I've lived in and within 10 miles of Boston for 45 years. I'm still not finished with the art or history of the area. So as for how many days...I couldn't tell you. LOL. The Museums mentioned by others above are well worth the visits.
-IMO the Seaport District won't take you long...it is still pretty soulless, being so new and only now starting to install businesses to make it a community. It was more interesting before they developed it.
-Boston is a great walking city. The Freedom trail is interesting, of course, and will take you most of the day, and should be seen as it will bring you by/to most revolutionary sites. If you can grab the map that shows the original water line of the city as well, that would be interesting to have as you walk the Trail, but you might have to ask for it specifically as it is not well know the last time I heard. The TI on the Common might have it.
-If you have a particularly hot day, you might want to take the ferry and go to Georges Island or a few of the Islands or just take the ferry around the harbor. The islands are a National Park. Georges Island would be one destination with Fort Warren on it...but I'm not sure when you can get into it and if they always have interpreters there. Something to check out.
-Walk Beacon Hill, but then walk around the Back Bay as well...down the mall on Commonwealth Avenue, and also down Newbury Street. There used to be quite a few upscale Art Galleries along Newbury Street, but I'm not sure what affect Covid will have had on the street.
-Also, in the Back Bay, on Boylston Street is Trinity Church by Henry Hobson Richardson, which you might want to visit.
-Walk the Esplanade along the Charles River and see what is playing at the Hatch Shell in the evening...bring a picnic.
-The Old State House has the history of the Ancient and Honorable Artillery Company of Massachusetts if that is something that interests you.
-Walk through Quincy Market and stop into Faneuil Hall if that interests you...won't take long. Head to the waterfront and walk the Harbor Walk. Rowes Wharf Hotel used to have movies and music outside on the waterfront on some evenings in the summer. (Again, the Covid thing so I don't know.) Walk the Rose Kennedy Greenway to the North End and have dinner. Have an Italian Pastry, but walk a street back from Mike's...that's too much hype and not as good as Bovas or even the Modern.
---I could just go on and on, but I'll stop in the city for now.
-Easy day trips: Overlooked>Take the subway to Quincy Center to the Adams National Historic Park.

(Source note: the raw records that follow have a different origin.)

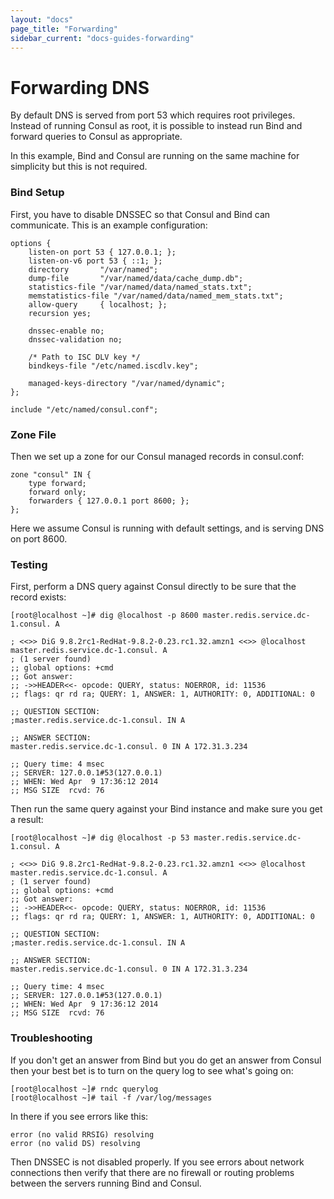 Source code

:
 ```yaml
---
layout: "docs"
page_title: "Forwarding"
sidebar_current: "docs-guides-forwarding"
---
```


# Forwarding DNS

By default DNS is served from port 53 which requires root privileges.
Instead of running Consul as root, it is possible to instead run Bind
and forward queries to Consul as appropriate.

In this example, Bind and Consul are running on the same machine for
simplicity but this is not required.

### Bind Setup

First, you have to disable DNSSEC so that Consul and Bind can communicate.
This is an example configuration:

    options {
        listen-on port 53 { 127.0.0.1; };
        listen-on-v6 port 53 { ::1; };
        directory       "/var/named";
        dump-file       "/var/named/data/cache_dump.db";
        statistics-file "/var/named/data/named_stats.txt";
        memstatistics-file "/var/named/data/named_mem_stats.txt";
        allow-query     { localhost; };
        recursion yes;

        dnssec-enable no;
        dnssec-validation no;

        /* Path to ISC DLV key */
        bindkeys-file "/etc/named.iscdlv.key";

        managed-keys-directory "/var/named/dynamic";
    };

    include "/etc/named/consul.conf";

### Zone File

Then we set up a zone for our Consul managed records in consul.conf:

    zone "consul" IN {
        type forward;
        forward only;
        forwarders { 127.0.0.1 port 8600; };
    };

Here we assume Consul is running with default settings, and is serving
DNS on port 8600.

### Testing

First, perform a DNS query against Consul directly to be sure that the record exists:

    [root@localhost ~]# dig @localhost -p 8600 master.redis.service.dc-1.consul. A

    ; <<>> DiG 9.8.2rc1-RedHat-9.8.2-0.23.rc1.32.amzn1 <<>> @localhost master.redis.service.dc-1.consul. A
    ; (1 server found)
    ;; global options: +cmd
    ;; Got answer:
    ;; ->>HEADER<<- opcode: QUERY, status: NOERROR, id: 11536
    ;; flags: qr rd ra; QUERY: 1, ANSWER: 1, AUTHORITY: 0, ADDITIONAL: 0

    ;; QUESTION SECTION:
    ;master.redis.service.dc-1.consul. IN A

    ;; ANSWER SECTION:
    master.redis.service.dc-1.consul. 0 IN A 172.31.3.234

    ;; Query time: 4 msec
    ;; SERVER: 127.0.0.1#53(127.0.0.1)
    ;; WHEN: Wed Apr  9 17:36:12 2014
    ;; MSG SIZE  rcvd: 76

Then run the same query against your Bind instance and make sure you get a result:

    [root@localhost ~]# dig @localhost -p 53 master.redis.service.dc-1.consul. A

    ; <<>> DiG 9.8.2rc1-RedHat-9.8.2-0.23.rc1.32.amzn1 <<>> @localhost master.redis.service.dc-1.consul. A
    ; (1 server found)
    ;; global options: +cmd
    ;; Got answer:
    ;; ->>HEADER<<- opcode: QUERY, status: NOERROR, id: 11536
    ;; flags: qr rd ra; QUERY: 1, ANSWER: 1, AUTHORITY: 0, ADDITIONAL: 0

    ;; QUESTION SECTION:
    ;master.redis.service.dc-1.consul. IN A

    ;; ANSWER SECTION:
    master.redis.service.dc-1.consul. 0 IN A 172.31.3.234

    ;; Query time: 4 msec
    ;; SERVER: 127.0.0.1#53(127.0.0.1)
    ;; WHEN: Wed Apr  9 17:36:12 2014
    ;; MSG SIZE  rcvd: 76

### Troubleshooting

If you don't get an answer from Bind but you do get an answer from Consul then your
best bet is to turn on the query log to see what's going on:

    [root@localhost ~]# rndc querylog
    [root@localhost ~]# tail -f /var/log/messages

In there if you see errors like this:

    error (no valid RRSIG) resolving
    error (no valid DS) resolving

Then DNSSEC is not disabled properly.  If you see errors about network connections
then verify that there are no firewall or routing problems between the servers
running Bind and Consul.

Take the trolley to the birthplace, summer white house and burial of John Adams and John Quincy Adams and the UU Church/Quincy Temple has a beautiful interior. (Good Indian food at Sher a Punjab in Quincy Center.)
-Plymouth Plantation is wonderful, IMO, but you really need a car as I don't think the commuter train is practical for that.

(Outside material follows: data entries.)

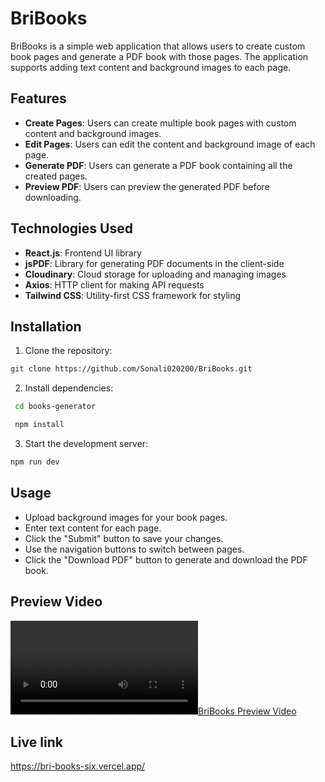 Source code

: # BriBooks

BriBooks is a simple web application that allows users to create custom book pages and generate a PDF book with those pages. The application supports adding text content and background images to each page.

## Features

- **Create Pages**: Users can create multiple book pages with custom content and background images.
- **Edit Pages**: Users can edit the content and background image of each page.
- **Generate PDF**: Users can generate a PDF book containing all the created pages.
- **Preview PDF**: Users can preview the generated PDF before downloading.


## Technologies Used

- **React.js**: Frontend UI library
- **jsPDF**: Library for generating PDF documents in the client-side
- **Cloudinary**: Cloud storage for uploading and managing images
- **Axios**: HTTP client for making API requests
- **Tailwind CSS**: Utility-first CSS framework for styling

## Installation

 1. Clone the repository:

   ```bash
   git clone https://github.com/Sonali020200/BriBooks.git
   ```
2. Install dependencies:

  ```bash
   cd books-generator

   npm install
   ```

3. Start the development server:

```bash
npm run dev
```

## Usage

- Upload background images for your book pages.
- Enter text content for each page.
- Click the "Submit" button to save your changes.
- Use the navigation buttons to switch between pages.
- Click the "Download PDF" button to generate and download the PDF book.


## Preview Video

[![BriBooks Preview Video](./books-generator/src/assets/preview.mp4)](./books-generator/src/assets/preview.mp4)


## Live link
https://bri-books-six.vercel.app/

-Provincetown: a long day, but you can take the fast ferry from the harbor out and back in a day, and enjoy Provincetown for the day, people, art, food, cool ocean breezes, beach, etc.
-I wouldn't put Salem on my list for a first trip. Actually it took me years to get there. LOL. Kind of interesting, but a lot of Witch hype. You can find the same age buildings in Boston to a higher degree. IMO
I'll stop now, but I could go on... Feel free to PM me if you have any questions.
Oh sounds like you had it bad Mike.... sorry.. Fortunately I never got that far... just had the quesiness. I had taken a Bonine before hand so maybe that helped. Most people were fine. Only a small number of us who weren't.
Still to see them come up right by the boat. Thrilling!
If they’re running this year, Google walking food tours of the North End (Italian section of Boston). I think the Freedom Trail goes thru the North End, but we also did a walking tour of just the North End. Really enjoyed it. Also, someone may have already mentioned, but the main library is beautiful for its architecture and is a nice place for afternoon tea (again, if they’re having it this year.)